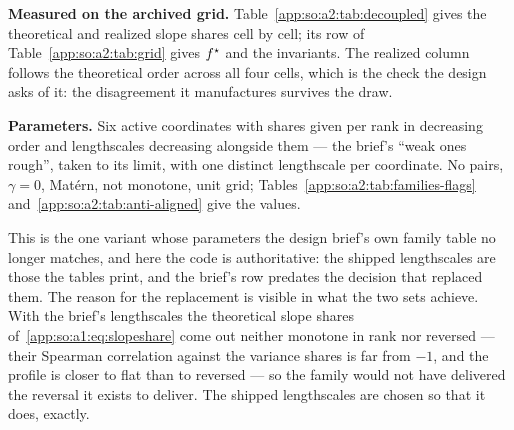 \textbf{Measured on the archived grid.} Table~\ref{app:so:a2:tab:decoupled}
gives the theoretical and realized slope shares cell by cell; its row of
Table~\ref{app:so:a2:tab:grid} gives $\fstar$ and the invariants. The realized
column follows the theoretical order across all four cells, which is the check
the design asks of it: the disagreement it manufactures survives the draw.

\begin{table}[htbp]
  \centering
  \caption[The four cells of ]{
  The four cells of : each cell's share and lengthscale, its
  unnormalized theoretical slope energy $s\cdot5/(3\ell^2\vell{\ell})$, the
  theoretical slope share that energy normalizes to over all eight active
  coordinates, and the realized slope share label $g$ averaged over the seeds.
  Mixed check class. Every column but the last is closed form --- a
  deterministic function of the specification and of the
  quadrature~\eqref{app:so:a1:eq:vell} --- and no draw enters it. The last
  column is draw-dependent: measured on
  the archived grid, seeds $0$--$9$, $D=\SOnumStudyD$, this machine's BLAS\@. The
  cell list is derived from the specification's own distinct $(s,\ell)$ pairs,
  so a cell added to the family cannot be silently dropped from the
  table.}\label{app:so:a2:tab:decoupled}
  \small\setlength{\tabcolsep}{3pt}
  
\end{table}

\label{app:so:a2:anti-aligned}

\textbf{Parameters.} Six active coordinates with shares given per rank in
decreasing order and lengthscales decreasing alongside them --- the brief's
``weak ones rough'', taken to its limit, with one distinct lengthscale per
coordinate. No pairs, $\gamma=0$, Mat\'ern, not monotone, unit grid;
Tables~\ref{app:so:a2:tab:families-flags} and~\ref{app:so:a2:tab:anti-aligned}
give the values.

This is the one variant whose parameters the design brief's own family table no
longer matches, and here the code is authoritative: the shipped lengthscales are
those the tables print, and the brief's row predates the decision that replaced
them. The reason for the replacement is visible in what the two sets achieve.
With the brief's lengthscales the theoretical slope shares
of~\eqref{app:so:a1:eq:slopeshare} come out neither monotone in rank nor
reversed --- their Spearman correlation against the variance shares is far from
$-1$, and the profile is closer to flat than to reversed --- so the family would
not have delivered the reversal it exists to deliver. The shipped lengthscales
are chosen so that it does, exactly.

○ ○ ○ ○ ○ ○ ○

**What the exercise asks:** Every line with the string "theoretical" in the material should be returned.

**Problem solution:**
gives the theoretical and realized slope shares cell by cell; its row of
column follows the theoretical order across all four cells, which is the check
  unnormalized theoretical slope energy $s\cdot5/(3\ell^2\vell{\ell})$, the
  theoretical slope share that energy normalizes to over all eight active
With the brief's lengthscales the theoretical slope shares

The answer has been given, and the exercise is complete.